Also, i am trying to improve my dictionary as i go along. Initially, i have a bunch of words that map to a topics (hard-coded). Depending on the occurrence of the words other than the ones that are already mapped. And depending on the occurrences of these words i want to add them to the mappings, hence improving and learning about new words that map to topic. And also changing the probabilities of words.

How should i go about doing this ? Is my approach the right one ?

Which programming language would be best suited for the implementation ?

+10  A: 

Existing Implementations of Naive Bayes

You would probably be better off just using one of the existing packages that supports document classification using naive Bayes, e.g.:

Python - To do this using the Python based Natural Language Toolkit (NLTK), see the Document Classification section in the freely available NLTK book.

Ruby - If Ruby is more of your thing, you can use the Classifier gem. Here's sample code that detects whether Family Guy quotes are funny or not-funny.

Perl - Perl has the Algorithm::NaiveBayes module, complete with a sample usage snippet in the package synopsis.

C# - C# programmers can use nBayes. The project's home page has sample code for a simple spam/not-spam classifier.

Java - Java folks have Classifier4J. You can see a training and scoring code snippet here.

Bootstrapping Classification from Keywords

It sounds like you want to start with a set of keywords that are known to cue for certain topics and then use those keywords to bootstrap a classifier.

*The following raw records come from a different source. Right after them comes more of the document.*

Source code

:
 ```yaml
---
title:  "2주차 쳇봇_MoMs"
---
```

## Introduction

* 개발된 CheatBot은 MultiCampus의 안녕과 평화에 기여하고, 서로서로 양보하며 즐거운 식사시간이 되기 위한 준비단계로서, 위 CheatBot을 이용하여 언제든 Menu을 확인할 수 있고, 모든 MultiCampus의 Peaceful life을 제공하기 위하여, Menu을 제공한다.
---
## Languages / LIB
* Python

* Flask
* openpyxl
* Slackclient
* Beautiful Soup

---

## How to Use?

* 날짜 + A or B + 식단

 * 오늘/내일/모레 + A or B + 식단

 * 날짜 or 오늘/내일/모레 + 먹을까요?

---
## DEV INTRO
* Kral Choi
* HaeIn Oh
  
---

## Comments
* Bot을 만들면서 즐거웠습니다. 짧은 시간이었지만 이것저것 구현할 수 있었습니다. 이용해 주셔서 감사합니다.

This is a reasonably clever idea. Take a look at the paper Text Classication by Bootstrapping with Keywords, EM and Shrinkage by McCallum and Nigam (1999). By following this approach, they were able to improve classification accuracy from the 45% they got by using hard-coded keywords alone to 66% using a bootstrapped Naive Bayes classifier. For their data, the latter is close to human levels of agreement, as people agreed with each other about document labels 72% of the time.